In late 2018, the Food and Drug Administration gave rivaroxaban a revised labeling that included an indication for patients with PAD based on the COMPASS findings. The VOYAGER PAD and COMPASS trials are especially noteworthy because “they opened a whole area [of study] in patients with peripheral vascular disease, ” he added.

The prespecified analysis that Dr. Hiatt reported analyzed outcomes among the 51% of patients enrolled in VOYAGER PAD (Vascular Outcomes Study of Acetylsalicylic Acid Along With Rivaroxaban in Endovascular or Surgical Limb Revascularization for Peripheral Artery Disease) who received clopidogrel during follow-up at the discretion of their treating physician and the outcomes among the remainder who did not. The two subgroups showed several statistically significant differences in the prevalence of various comorbidities and in some baseline demographic and clinical metrics, and the analyses that Dr. Hiatt reported did not attempt to correct for these differences. Patients who received clopidogrel had the drug on board for a median of 29 days, and about 58% received it for 30 days or less.

The main finding of his analysis was that “adding clopidogrel did not modify benefit at all” from the perspective of the primary endpoint of VOYAGER PAD, the incidence of a five-item list of adverse events (acute limb ischemia, major amputation for vascular cause, myocardial infarction, ischemic stroke, and cardiovascular death) during a median follow-up of 28 months (N Engl J Med. 2020 Mar 28. doi: 10.1056/NEJMoa2000052), said Dr. Hiatt. Among patients on clopidogrel, those treated with both rivaroxaban and aspirin had a 16.0% incidence of the primary endpoint, compared with an 18.3% rate among patients on aspirin only, for a 15% relative risk reduction, identical to the study’s primary result. Among patients not on clopidogrel, the primary endpoint occurred in 18.7% of patients on rivaroxaban plus aspirin and in 21.5% of those on aspirin only, a 14% relative risk reduction. The analyses also showed that adding clopidogrel appeared to increase the rate of bleeding episodes, particularly the incidence of major bleeds by the criteria of the International Society on Thrombosis and Haemostasis (ISTH), which rose among patients on aspirin alone from 3.3% without clopidogrel treatment to 4.9% with clopidogrel, and in patients on rivaroxaban plus aspirin these major bleeds increased from 5.4% with no clopidogrel to 6.5% with clopidogrel.

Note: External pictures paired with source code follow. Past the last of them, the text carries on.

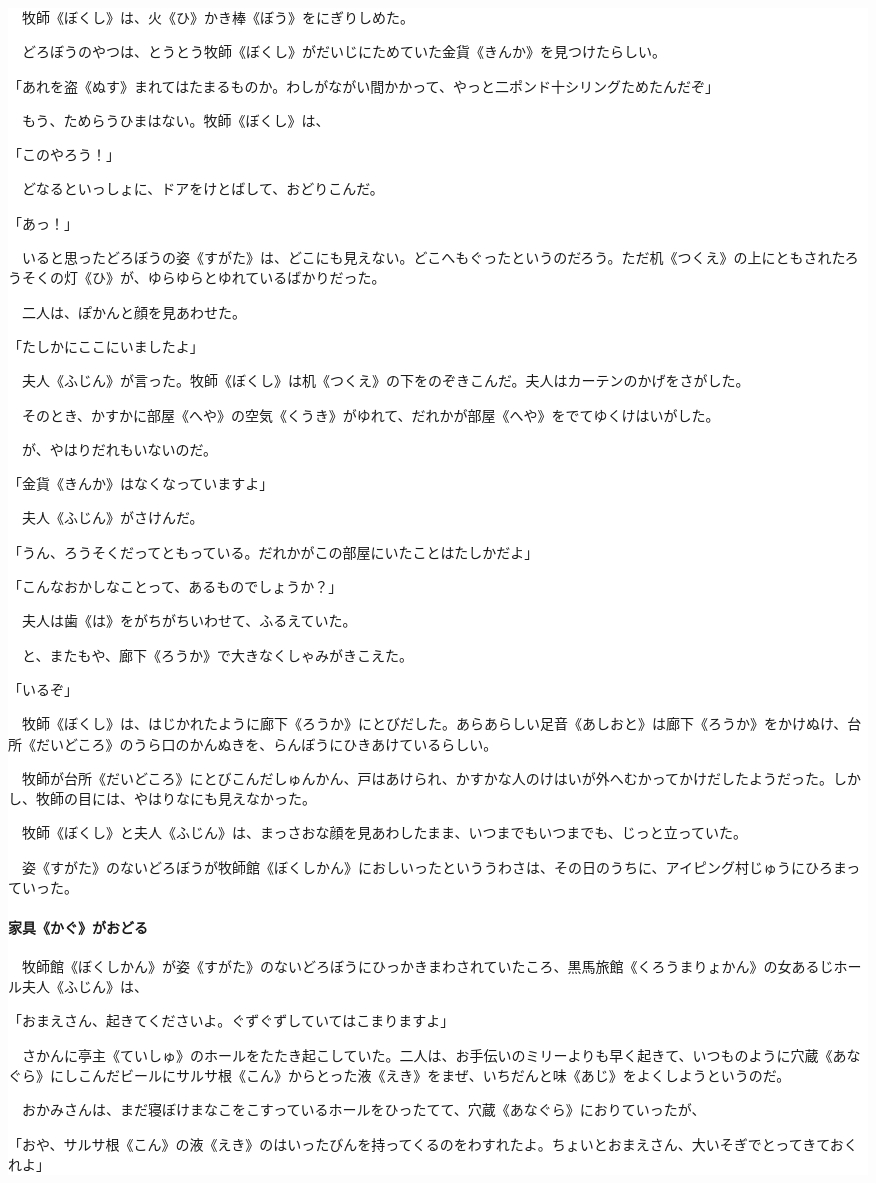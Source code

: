 　牧師《ぼくし》は、火《ひ》かき棒《ぼう》をにぎりしめた。

　どろぼうのやつは、とうとう牧師《ぼくし》がだいじにためていた金貨《きんか》を見つけたらしい。

「あれを盗《ぬす》まれてはたまるものか。わしがながい間かかって、やっと二ポンド十シリングためたんだぞ」

　もう、ためらうひまはない。牧師《ぼくし》は、

「このやろう！」

　どなるといっしょに、ドアをけとばして、おどりこんだ。

「あっ！」

　いると思ったどろぼうの姿《すがた》は、どこにも見えない。どこへもぐったというのだろう。ただ机《つくえ》の上にともされたろうそくの灯《ひ》が、ゆらゆらとゆれているばかりだった。

　二人は、ぽかんと顔を見あわせた。

「たしかにここにいましたよ」

　夫人《ふじん》が言った。牧師《ぼくし》は机《つくえ》の下をのぞきこんだ。夫人はカーテンのかげをさがした。

　そのとき、かすかに部屋《へや》の空気《くうき》がゆれて、だれかが部屋《へや》をでてゆくけはいがした。

　が、やはりだれもいないのだ。

「金貨《きんか》はなくなっていますよ」

　夫人《ふじん》がさけんだ。

「うん、ろうそくだってともっている。だれかがこの部屋にいたことはたしかだよ」

「こんなおかしなことって、あるものでしょうか？」

　夫人は歯《は》をがちがちいわせて、ふるえていた。

　と、またもや、廊下《ろうか》で大きなくしゃみがきこえた。

「いるぞ」

　牧師《ぼくし》は、はじかれたように廊下《ろうか》にとびだした。あらあらしい足音《あしおと》は廊下《ろうか》をかけぬけ、台所《だいどころ》のうら口のかんぬきを、らんぼうにひきあけているらしい。

　牧師が台所《だいどころ》にとびこんだしゅんかん、戸はあけられ、かすかな人のけはいが外へむかってかけだしたようだった。しかし、牧師の目には、やはりなにも見えなかった。

　牧師《ぼくし》と夫人《ふじん》は、まっさおな顔を見あわしたまま、いつまでもいつまでも、じっと立っていた。

　姿《すがた》のないどろぼうが牧師館《ぼくしかん》におしいったといううわさは、その日のうちに、アイピング村じゅうにひろまっていった。



#### 家具《かぐ》がおどる




　牧師館《ぼくしかん》が姿《すがた》のないどろぼうにひっかきまわされていたころ、黒馬旅館《くろうまりょかん》の女あるじホール夫人《ふじん》は、

「おまえさん、起きてくださいよ。ぐずぐずしていてはこまりますよ」

　さかんに亭主《ていしゅ》のホールをたたき起こしていた。二人は、お手伝いのミリーよりも早く起きて、いつものように穴蔵《あなぐら》にしこんだビールにサルサ根《こん》からとった液《えき》をまぜ、いちだんと味《あじ》をよくしようというのだ。

　おかみさんは、まだ寝ぼけまなこをこすっているホールをひったてて、穴蔵《あなぐら》におりていったが、

「おや、サルサ根《こん》の液《えき》のはいったびんを持ってくるのをわすれたよ。ちょいとおまえさん、大いそぎでとってきておくれよ」
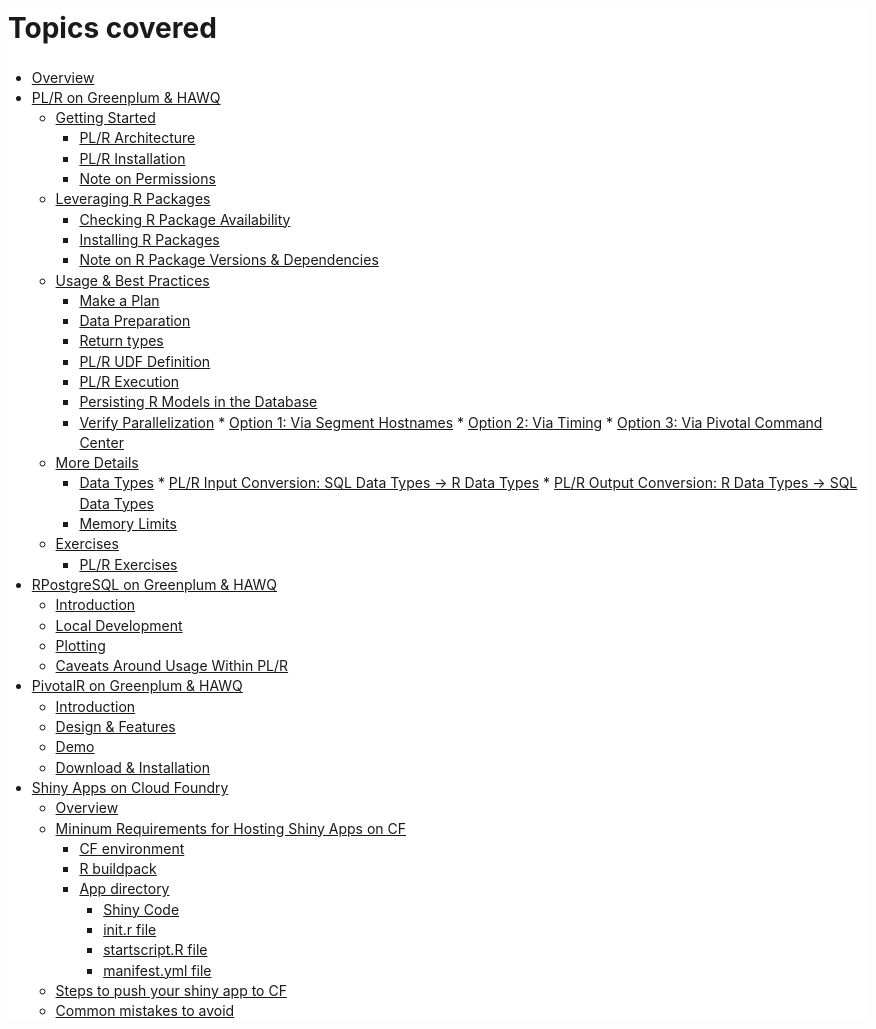 Topics covered
==============
* [Overview](#all_overview)
* [PL/R on Greenplum & HAWQ](#plr)
  * [Getting Started](#plr_gettingstarted)
       * [PL/R Architecture](#plr_arch)
       * [PL/R Installation](#installation)
       * [Note on Permissions](#permissions)
  * [Leveraging R Packages](#packages)
       * [Checking R Package Availability](#plr_packages_check)
       * [Installing R Packages](#plr_packages_install)
       * [Note on R Package Versions & Dependencies](#plr_packages_versions)
  * [Usage & Best Practices](#bestpractices)
       * [Make a Plan](#makeplan)
       * [Data Preparation](#dataprep)
       * [Return types](#returntypes)
       * [PL/R UDF Definition](#udf)
       * [PL/R Execution](#execution)
       * [Persisting R Models in the Database](#persistence)
       * [Verify Parallelization](#parallelization)
             * [Option 1: Via Segment Hostnames](#plr_parallelization_hostnames)
             * [Option 2: Via Timing](#plr_parallelization_timing)
             * [Option 3: Via Pivotal Command Center](#plr_parallelization_cc)
  * [More Details](#plr_details)
       * [Data Types](#datatypes)
             * [PL/R Input Conversion: SQL Data Types → R Data Types](#plr_datatypes_input)
             * [PL/R Output Conversion: R Data Types → SQL Data Types](#plr_datatypes_output)
       * [Memory Limits](#memory)
  * [Exercises](#plrexercises)
       * [PL/R Exercises](#plrexercises)
* [RPostgreSQL on Greenplum & HAWQ](#rpostgresql)
  * [Introduction](#rpostgresql)
  * [Local Development](#rpostgresql_local)
  * [Plotting](#plotting)
  * [Caveats Around Usage Within PL/R](#rpostgresql_plrcaveats)
* [PivotalR on Greenplum & HAWQ](#pivotalr)
  * [Introduction](#pivotalr)
  * [Design & Features](#pivotalr_design)
  * [Demo](#pivotalr_demo)
  * [Download & Installation](#pivotalr_install)
* [Shiny Apps on Cloud Foundry](#shiny_cf)
  * [Overview](#shiny_cf_overview)
  * [Mininum Requirements for Hosting Shiny Apps on CF](#shiny_cf_requirements)
    * [CF environment](#shiny_cf_requirements_cfenv)
    * [R buildpack](#shiny_cf_requirements_buildpack)
    * [App directory](#shiny_cf_requirements_appdir)
      * [Shiny Code](#shiny_cf_requirements_shinycode)
      * [init.r file](#shiny_cf_requirements_init)
      * [startscript.R file](#shiny_cf_requirements_startscript)
      * [manifest.yml file](#shiny_cf_requirements_mani)
  * [Steps to push your shiny app to CF](#shiny_cf_steps)
  * [Common mistakes to avoid](#shiny_cf_commonmistakes)

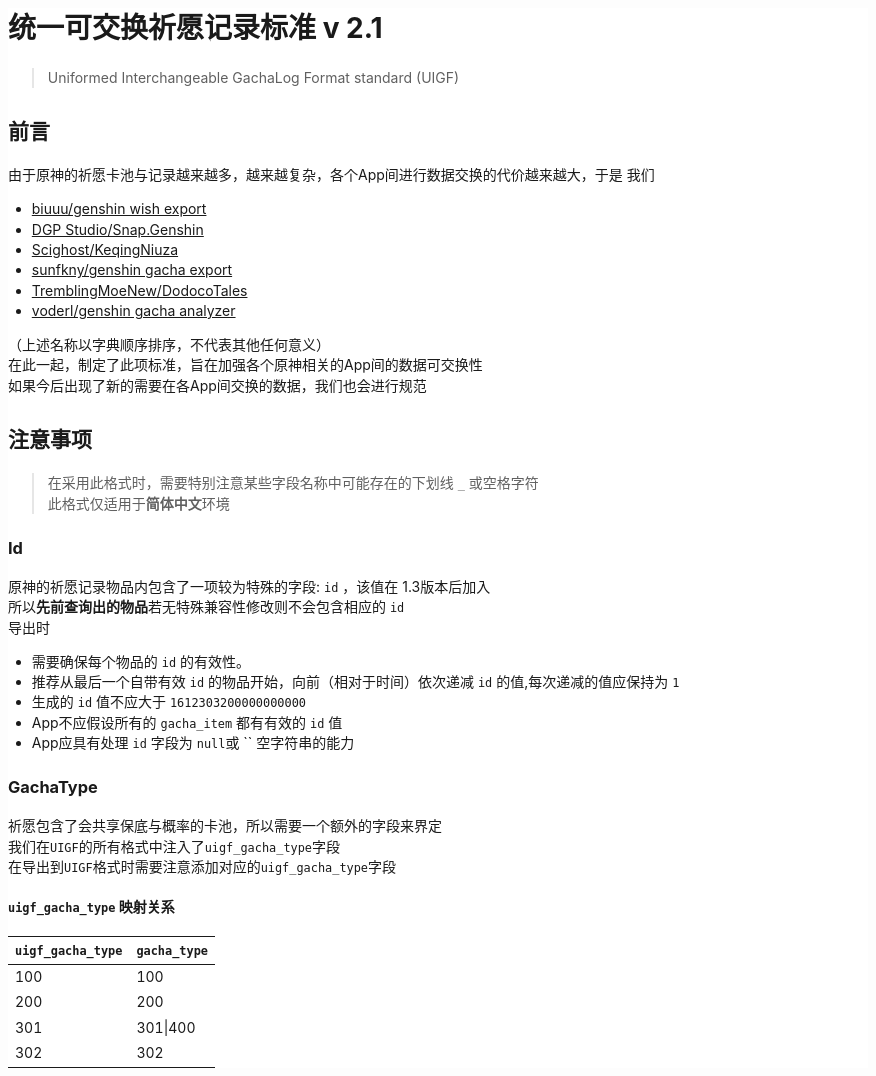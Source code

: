 # 统一可交换祈愿记录标准 v 2.1

> Uniformed Interchangeable GachaLog Format standard (UIGF)

## 前言

由于原神的祈愿卡池与记录越来越多，越来越复杂，各个App间进行数据交换的代价越来越大，于是
我们

* [biuuu/genshin wish export](https://github.com/biuuu/genshin-wish-export)
* [DGP Studio/Snap.Genshin](https://github.com/DGP-Studio/Snap.Genshin)
* [Scighost/KeqingNiuza](https://github.com/Scighost/KeqingNiuza)
* [sunfkny/genshin gacha export](https://github.com/sunfkny/genshin-gacha-export)
* [TremblingMoeNew/DodocoTales](https://github.com/TremblingMoeNew/DodocoTales)
* [voderl/genshin gacha analyzer](https://github.com/voderl/genshin-gacha-analyzer)

（上述名称以字典顺序排序，不代表其他任何意义）  
在此一起，制定了此项标准，旨在加强各个原神相关的App间的数据可交换性  
如果今后出现了新的需要在各App间交换的数据，我们也会进行规范

## 注意事项

> 在采用此格式时，需要特别注意某些字段名称中可能存在的下划线 `_` 或空格字符  
> 此格式仅适用于**简体中文**环境

### Id

原神的祈愿记录物品内包含了一项较为特殊的字段: `id` ，该值在 1.3版本后加入  
所以**先前查询出的物品**若无特殊兼容性修改则不会包含相应的 `id`  
导出时
* 需要确保每个物品的 `id`  的有效性。  
* 推荐从最后一个自带有效 `id` 的物品开始，向前（相对于时间）依次递减 `id` 的值,每次递减的值应保持为 `1`
* 生成的 `id` 值不应大于 `1612303200000000000`
* App不应假设所有的 `gacha_item` 都有有效的 `id` 值
* App应具有处理 `id` 字段为 `null`或 `` 空字符串的能力

### GachaType

祈愿包含了会共享保底与概率的卡池，所以需要一个额外的字段来界定  
我们在`UIGF`的所有格式中注入了`uigf_gacha_type`字段  
在导出到`UIGF`格式时需要注意添加对应的`uigf_gacha_type`字段  

#### `uigf_gacha_type` 映射关系

| `uigf_gacha_type` | `gacha_type` |
| ----------------- | ------------ |
| 100               | 100          |
| 200               | 200          |
| 301               | 301\|400     |
| 302               | 302          |
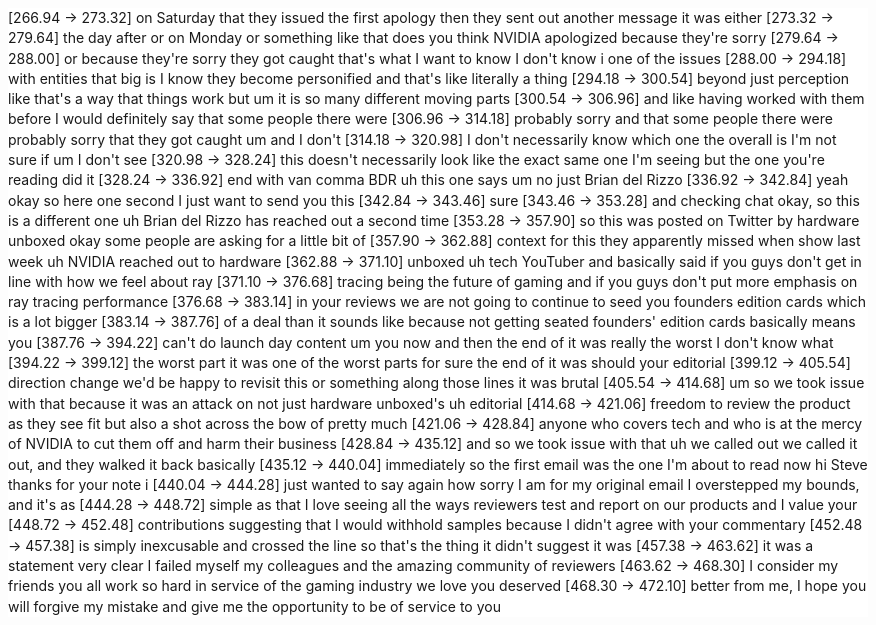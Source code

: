 [266.94 → 273.32] on Saturday that they issued the first apology then they sent out another message it was either
[273.32 → 279.64] the day after or on Monday or something like that does you think NVIDIA apologized because they're sorry
[279.64 → 288.00] or because they're sorry they got caught that's what I want to know I don't know i one of the issues
[288.00 → 294.18] with entities that big is I know they become personified and that's like literally a thing
[294.18 → 300.54] beyond just perception like that's a way that things work but um it is so many different moving parts
[300.54 → 306.96] and like having worked with them before I would definitely say that some people there were
[306.96 → 314.18] probably sorry and that some people there were probably sorry that they got caught um and I don't
[314.18 → 320.98] I don't necessarily know which one the overall is I'm not sure if um I don't see
[320.98 → 328.24] this doesn't necessarily look like the exact same one I'm seeing but the one you're reading did it
[328.24 → 336.92] end with van comma BDR uh this one says um no just Brian del Rizzo
[336.92 → 342.84] yeah okay so here one second I just want to send you this
[342.84 → 343.46] sure
[343.46 → 353.28] and checking chat okay, so this is a different one uh Brian del Rizzo has reached out a second time
[353.28 → 357.90] so this was posted on Twitter by hardware unboxed okay some people are asking for a little bit of
[357.90 → 362.88] context for this they apparently missed when show last week uh NVIDIA reached out to hardware
[362.88 → 371.10] unboxed uh tech YouTuber and basically said if you guys don't get in line with how we feel about ray
[371.10 → 376.68] tracing being the future of gaming and if you guys don't put more emphasis on ray tracing performance
[376.68 → 383.14] in your reviews we are not going to continue to seed you founders edition cards which is a lot bigger
[383.14 → 387.76] of a deal than it sounds like because not getting seated founders' edition cards basically means you
[387.76 → 394.22] can't do launch day content um you now and then the end of it was really the worst I don't know what
[394.22 → 399.12] the worst part it was one of the worst parts for sure the end of it was should your editorial
[399.12 → 405.54] direction change we'd be happy to revisit this or something along those lines it was brutal
[405.54 → 414.68] um so we took issue with that because it was an attack on not just hardware unboxed's uh editorial
[414.68 → 421.06] freedom to review the product as they see fit but also a shot across the bow of pretty much
[421.06 → 428.84] anyone who covers tech and who is at the mercy of NVIDIA to cut them off and harm their business
[428.84 → 435.12] and so we took issue with that uh we called out we called it out, and they walked it back basically
[435.12 → 440.04] immediately so the first email was the one I'm about to read now hi Steve thanks for your note i
[440.04 → 444.28] just wanted to say again how sorry I am for my original email I overstepped my bounds, and it's as
[444.28 → 448.72] simple as that I love seeing all the ways reviewers test and report on our products and I value your
[448.72 → 452.48] contributions suggesting that I would withhold samples because I didn't agree with your commentary
[452.48 → 457.38] is simply inexcusable and crossed the line so that's the thing it didn't suggest it was
[457.38 → 463.62] it was a statement very clear I failed myself my colleagues and the amazing community of reviewers
[463.62 → 468.30] I consider my friends you all work so hard in service of the gaming industry we love you deserved
[468.30 → 472.10] better from me, I hope you will forgive my mistake and give me the opportunity to be of service to you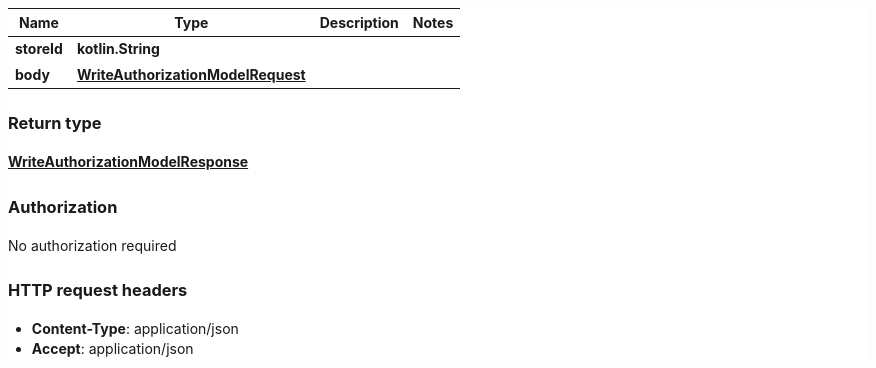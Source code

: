 Name | Type | Description  | Notes
------------- | ------------- | ------------- | -------------
 **storeId** | **kotlin.String**|  |
 **body** | [**WriteAuthorizationModelRequest**](WriteAuthorizationModelRequest.md)|  |

### Return type

[**WriteAuthorizationModelResponse**](WriteAuthorizationModelResponse.md)

### Authorization

No authorization required

### HTTP request headers

 - **Content-Type**: application/json
 - **Accept**: application/json

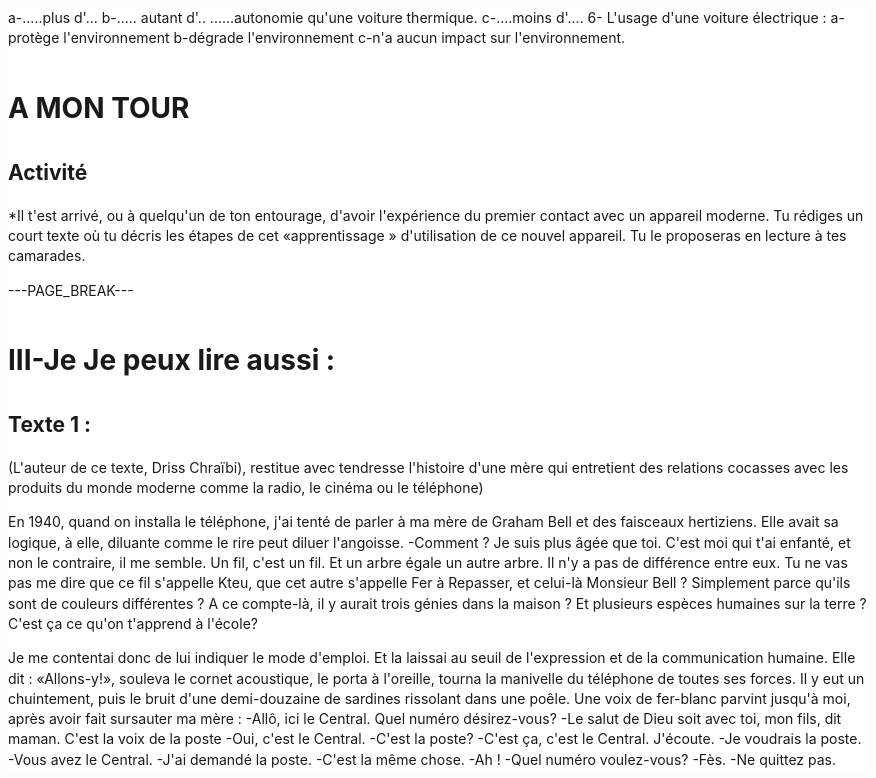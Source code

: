 a-.....plus d'...
b-..... autant d'.. ......autonomie qu'une voiture thermique.
c-....moins d'....
6- L'usage d'une voiture électrique :
a-protège l'environnement
b-dégrade l'environnement
c-n'a aucun impact sur l'environnement.

# A MON TOUR 

## Activité

*Il t'est arrivé, ou à quelqu'un de ton entourage, d'avoir l'expérience du premier contact avec un appareil moderne. Tu rédiges un court texte où tu décris les étapes de cet «apprentissage » d'utilisation de ce nouvel appareil.
Tu le proposeras en lecture à tes camarades.

---PAGE_BREAK---

# III-Je Je peux lire aussi : 

## Texte 1 :

(L'auteur de ce texte, Driss Chraïbi), restitue avec tendresse l'histoire d'une mère qui entretient des relations cocasses avec les produits du monde moderne comme la radio, le cinéma ou le téléphone)

En 1940, quand on installa le téléphone, j'ai tenté de parler à ma mère de Graham Bell et des faisceaux hertiziens. Elle avait sa logique, à elle, diluante comme le rire peut diluer l'angoisse.
-Comment ? Je suis plus âgée que toi. C'est moi qui t'ai enfanté, et non le contraire, il me semble. Un fil, c'est un fil. Et un arbre égale un autre arbre. Il n'y a pas de différence entre eux. Tu ne vas pas me dire que ce fil s'appelle Kteu, que cet autre s'appelle Fer à Repasser, et celui-là Monsieur Bell ? Simplement parce qu'ils sont de couleurs différentes ? A ce compte-là, il y aurait trois génies dans la maison ? Et plusieurs espèces humaines sur la terre ? C'est ça ce qu'on t'apprend à l'école?

Je me contentai donc de lui indiquer le mode d'emploi. Et la laissai au seuil de l'expression et de la communication humaine. Elle dit : «Allons-y!», souleva le cornet acoustique, le porta à l'oreille, tourna la manivelle du téléphone de toutes ses forces. Il y eut un chuintement, puis le bruit d'une demi-douzaine de sardines rissolant dans une poêle. Une voix de fer-blanc parvint jusqu'à moi, après avoir fait sursauter ma mère :
-Allô, ici le Central. Quel numéro désirez-vous?
-Le salut de Dieu soit avec toi, mon fils, dit maman. C'est la voix de la poste -Oui, c'est le Central.
-C'est la poste?
-C'est ça, c'est le Central. J'écoute.
-Je voudrais la poste.
-Vous avez le Central.
-J'ai demandé la poste.
-C'est la même chose.
-Ah !
-Quel numéro voulez-vous?
-Fès.
-Ne quittez pas.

An especially revealing further analysis showed that, among those who also received rivaroxaban and aspirin, clopidogrel treatment for more than 30 days led to substantially more bleeding problems, compared with patients who received the drug for 30 days or less. Patients who received clopidogrel for more than 30 days as part of a triple-drug regimen had a 3.0% rate of major ISTH bleeds during 180 days of follow-up, compared with a 0.9% rate for patients in the aspirin-alone group who also received clopidogrel, a 2.1% between-group difference. In contrast, the difference in major ISTH bleeds between the two treatment arms in the subgroup who received clopidogrel for 30 days or less was 0.7%.

Dr. Gregory Piazza

“What’s inarguable is that the course of clopidogrel should be as short as possible, probably not more than 30 days unless there is a real extenuating rationale,” commented designated discussant Gregory Piazza, MD, a cardiologist at Brigham and Women’s Hospital in Boston.

VOYAGER PAD was sponsored by Bayer and Janssen, the companies that market rivaroxaban (Xarelto). The institution that Dr. Hiatt leads has received research funding from Bayer and Janssen and from Amgen. Dr. Parikh has been a consultant to Terumo; has received research funding from Shockwave, Surmodics, and Trireme; has worked on trial monitoring for Boston Scientific and Silk Road; and has had other financial relationships with Abbott, Boston Scientific, and Medtronic. Dr. Creager had no disclosures. Dr. Piazza has received research grants from Bayer and Janssen, as well as Bristol-Myers Squibb, Diiachi, EKOS, and Portola, and he has been a consultant to Optum, Pfizer, and Thrombolex.